## WHAT TO PRODUCE:
The answer is a single number: the count of lines below in which the word "chapter" appears.
Start of RECORD SET
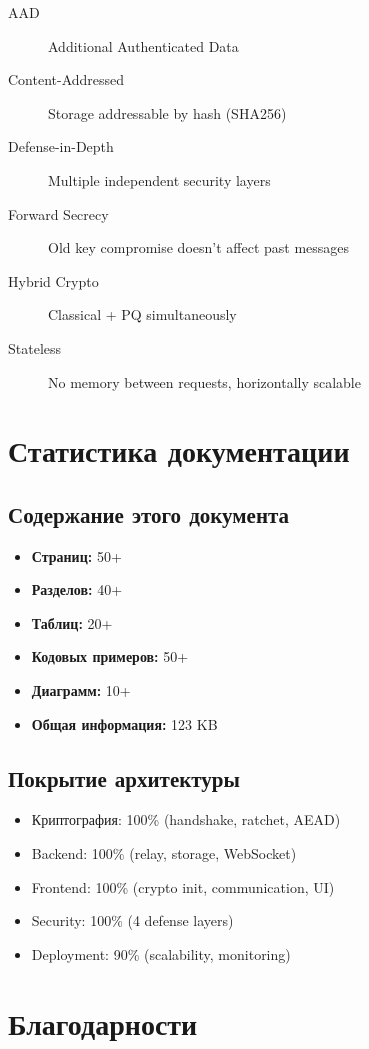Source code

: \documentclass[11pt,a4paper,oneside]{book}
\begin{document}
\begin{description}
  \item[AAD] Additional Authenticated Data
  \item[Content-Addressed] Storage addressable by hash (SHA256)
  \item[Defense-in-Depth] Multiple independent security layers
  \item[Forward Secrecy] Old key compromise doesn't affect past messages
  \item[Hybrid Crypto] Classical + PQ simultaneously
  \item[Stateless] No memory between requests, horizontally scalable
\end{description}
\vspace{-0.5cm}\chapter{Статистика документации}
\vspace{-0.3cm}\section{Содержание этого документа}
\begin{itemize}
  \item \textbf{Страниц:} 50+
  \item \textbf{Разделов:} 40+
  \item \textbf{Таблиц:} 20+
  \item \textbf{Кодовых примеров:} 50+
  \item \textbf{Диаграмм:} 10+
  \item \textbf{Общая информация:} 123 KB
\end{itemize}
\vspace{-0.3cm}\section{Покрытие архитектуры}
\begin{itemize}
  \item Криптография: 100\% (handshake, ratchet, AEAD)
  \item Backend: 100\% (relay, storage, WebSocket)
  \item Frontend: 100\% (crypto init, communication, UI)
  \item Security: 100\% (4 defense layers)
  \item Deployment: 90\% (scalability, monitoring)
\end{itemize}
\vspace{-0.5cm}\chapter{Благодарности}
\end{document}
End of RECORD SET
Start of RECORD SET
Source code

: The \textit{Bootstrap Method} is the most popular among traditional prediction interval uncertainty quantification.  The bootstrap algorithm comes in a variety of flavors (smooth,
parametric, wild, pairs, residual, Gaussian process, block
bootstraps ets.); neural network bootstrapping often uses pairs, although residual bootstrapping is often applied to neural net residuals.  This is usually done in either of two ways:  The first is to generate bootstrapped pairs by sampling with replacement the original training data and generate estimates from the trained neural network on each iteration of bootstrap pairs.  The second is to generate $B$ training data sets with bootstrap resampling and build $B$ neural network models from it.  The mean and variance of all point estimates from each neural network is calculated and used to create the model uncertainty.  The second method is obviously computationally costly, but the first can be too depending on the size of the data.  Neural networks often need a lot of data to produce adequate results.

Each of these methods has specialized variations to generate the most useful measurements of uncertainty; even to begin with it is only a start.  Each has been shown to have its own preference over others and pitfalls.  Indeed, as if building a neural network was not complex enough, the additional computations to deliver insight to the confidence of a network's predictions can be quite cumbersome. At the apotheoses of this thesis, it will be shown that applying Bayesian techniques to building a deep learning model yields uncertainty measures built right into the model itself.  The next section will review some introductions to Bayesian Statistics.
End of RECORD SET
Start of RECORD SET
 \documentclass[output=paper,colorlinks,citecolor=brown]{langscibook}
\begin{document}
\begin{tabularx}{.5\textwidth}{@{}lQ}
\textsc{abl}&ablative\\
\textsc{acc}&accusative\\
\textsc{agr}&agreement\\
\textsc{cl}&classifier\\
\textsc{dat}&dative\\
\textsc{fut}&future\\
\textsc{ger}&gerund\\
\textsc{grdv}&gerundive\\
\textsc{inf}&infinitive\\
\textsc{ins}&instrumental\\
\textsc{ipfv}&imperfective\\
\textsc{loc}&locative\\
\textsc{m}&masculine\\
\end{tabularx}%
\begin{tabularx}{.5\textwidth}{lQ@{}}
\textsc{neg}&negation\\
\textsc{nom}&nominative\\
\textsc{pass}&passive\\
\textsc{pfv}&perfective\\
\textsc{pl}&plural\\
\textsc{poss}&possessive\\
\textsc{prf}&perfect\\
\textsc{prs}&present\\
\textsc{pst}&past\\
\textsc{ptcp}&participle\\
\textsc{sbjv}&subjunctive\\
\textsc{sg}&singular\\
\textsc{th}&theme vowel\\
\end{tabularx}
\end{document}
End of RECORD SET
## YOUR SOLUTION:
2